Source: Dr. Bill Musgrave, American Gold Exchange
Austin— Gold dropped 1.9% after another poor U.S. jobs report and deterioration in the eurozone pushed worried investors further into cash and Treasurys. Gold initially spiked higher on speculation that the jobs data could trigger another round of quantitative easing from the Fed. But rising yields on Spanish debt caused the euro to sell off, driving the dollar to a two-year high and smothering gold's rally. Equities and commodities also fell, with the Dow losing nearly 1%, the Global Dow 1.25%, and oil 3.5%. After gaining 3.5% last Friday, gold finished this week with a 1.6% loss. Silver fell 2.7% for the day and 2.4% for the week. Platinum and palladium were down 1.9% and 0.9% today, respectively, and posted a weekly loss of 0.7%.
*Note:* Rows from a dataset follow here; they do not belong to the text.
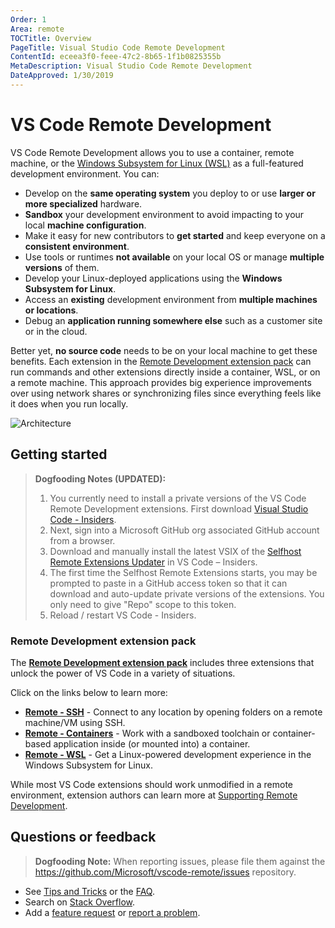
 ```yaml
---
Order: 1
Area: remote
TOCTitle: Overview
PageTitle: Visual Studio Code Remote Development
ContentId: eceea3f0-feee-47c2-8b65-1f1b0825355b
MetaDescription: Visual Studio Code Remote Development
DateApproved: 1/30/2019
---
```

# VS Code Remote Development

VS Code Remote Development allows you to use a container, remote machine, or the [Windows Subsystem for Linux (WSL)](https://docs.microsoft.com/en-us/windows/wsl) as a full-featured development environment. You can:

- Develop on the **same operating system** you deploy to or use **larger or more specialized** hardware.
- **Sandbox** your development environment to avoid impacting to your local **machine configuration**.
- Make it easy for new contributors to **get started** and keep everyone on a **consistent environment**.
- Use tools or runtimes **not available** on your local OS or manage **multiple versions** of them.
- Develop your Linux-deployed applications using the **Windows Subsystem for Linux**.
- Access an **existing** development environment from **multiple machines or locations**.
- Debug an **application running somewhere else** such as a customer site or in the cloud.

Better yet, **no source code** needs to be on your local machine to get these benefits. Each extension in the [Remote Development extension pack](https://aka.ms/vscode-remote/download/extension) can run commands and other extensions directly inside a container, WSL, or on a remote machine. This approach provides big experience improvements over using network shares or synchronizing files since everything feels like it does when you run locally.

![Architecture](images/remote-overview/architecture.png)

## Getting started

> **Dogfooding Notes (UPDATED):**
> 1. You currently need to install a private versions of the VS Code Remote Development extensions. First download [Visual Studio Code - Insiders](https://code.visualstudio.com/insiders).
> 2. Next, sign into a Microsoft GitHub org associated GitHub account from a browser.
> 3. Download and manually install the latest VSIX of the [Selfhost Remote Extensions Updater](https://aka.ms/vscode-remote/download/extension) in VS Code – Insiders.
> 4. The first time the Selfhost Remote Extensions starts, you may be prompted to paste in a GitHub access token so that it can download and auto-update private versions of the extensions. You only need to give "Repo" scope to this token.
> 5. Reload / restart VS Code - Insiders.

### Remote Development extension pack

The **[Remote Development extension pack](https://aka.ms/vscode-remote/download/extension)** includes three extensions that unlock the power of VS Code in a variety of situations.

Click on the links below to learn more:

- **[Remote - SSH](/docs/remote/ssh.md)** - Connect to any location by opening folders on a remote machine/VM using SSH.
- **[Remote - Containers](/docs/remote/containers.md)** - Work with a sandboxed toolchain or container-based application inside (or mounted into) a container.
- **[Remote - WSL](/docs/remote/wsl.md)** - Get a Linux-powered development experience in the Windows Subsystem for Linux.

While most VS Code extensions should work unmodified in a remote environment, extension authors can learn more at [Supporting Remote Development](/api/advanced-topics/remote-extensions.md).

## Questions or feedback

> **Dogfooding Note:**  When reporting issues, please file them against the https://github.com/Microsoft/vscode-remote/issues repository.

- See [Tips and Tricks](https://aka.ms/vscode-remote/troubleshooting) or the [FAQ](/docs/remote/faq).
- Search on [Stack Overflow](https://stackoverflow.com/questions/tagged/vscode).
- Add a [feature request](https://aka.m/vscode-remote/feature-requests) or [report a problem](https://aka.ms/vscode-remote/issues/new).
At the close: August gold fell $30.50 to $1,578.90; September silver lost 75 cents to $26.92; October platinum dropped $28.20 to $1,449.50; and September palladium slid $5.40 to $580.35 an ounce.
While today's non-farms payroll report is not disastrous, it's pretty bad. The economy added merely 80,000 jobs, well short of the 100,000 projected and only 3,000 more than the May report, which was viewed as terrible. National unemployment remains stuck at 8.2%, the high end of the Fed's recently-downgraded projection of between 8% and 8.2% for the rest of the year. In late April, Fed Chair Ben Bernanke said job growth of 150,000 to 200,000 per month is needed to lower the unemployment rate. Clearly, the current job market falls woefully short.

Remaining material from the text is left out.